Si fuera una de esas quejicas habituales (madres primerizas que se quejan que las mesas de la sala infantil son demasiado altas para su bebé, y años más tarde, la misma señora que las mesas son demasiado bajas para su hijo. O ese viejales con nada-mejor-que-hacer, que se viene a quejar que el periódico le ensucia las manos, que el agua del grifo sale demasiado fría o demasiado caliente, o que las letras del teclado del ordenador son más pequeñas que las del teclado de casa de su hijo,...). En fin, si fuera uno de esos singermornings me quejaría de: ¿qué carajo hace la señora de la limpieza pululando por delante de mi cuenta de ahorros? que si dónde queda la confidencialidad y patatín y patatán.
En lugar de eso prefiero imaginar que la noble señora de la limpieza es, en realidad, una agente de seguridad infiltrado.

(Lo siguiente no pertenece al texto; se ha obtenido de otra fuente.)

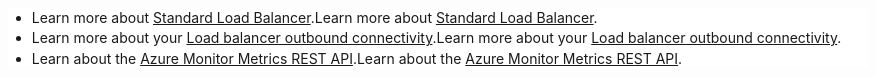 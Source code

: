 - <span data-ttu-id="6b645-280">Learn more about [Standard Load Balancer](load-balancer-standard-overview.md).</span><span class="sxs-lookup"><span data-stu-id="6b645-280">Learn more about [Standard Load Balancer](load-balancer-standard-overview.md).</span></span>
- <span data-ttu-id="6b645-281">Learn more about your [Load balancer outbound connectivity](https://aka.ms/lboutbound).</span><span class="sxs-lookup"><span data-stu-id="6b645-281">Learn more about your [Load balancer outbound connectivity](https://aka.ms/lboutbound).</span></span>
- <span data-ttu-id="6b645-282">Learn about the [Azure Monitor Metrics REST API](https://docs.microsoft.com/rest/api/monitor/metrics/).</span><span class="sxs-lookup"><span data-stu-id="6b645-282">Learn about the [Azure Monitor Metrics REST API](https://docs.microsoft.com/rest/api/monitor/metrics/).</span></span>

Una experta ninja capaz de reventarle la boca a uno de esos ladrones que dan tirones a las abuelas cuando cobran la pensión. Una señora que saltaría por encima del mostrador rociando los ojos con el ambientador de lavanda, para salvar cuentas corrientes de pequeños ahorradores como yo.

Quizás esa mujer también sueña con detener algún día un robo, encerando el suelo justo bajo los pies del ladrón. Y es que para aquellos que tenemos trabajos anodinos y nuestra vida es tan gris como el mostrador del banco, sólo los sueños nos permiten seguir viviendo, aunque a menudo la mera existencia sea tan asfixiante como entrar en un coche aparcado al sol en plena ola de calor.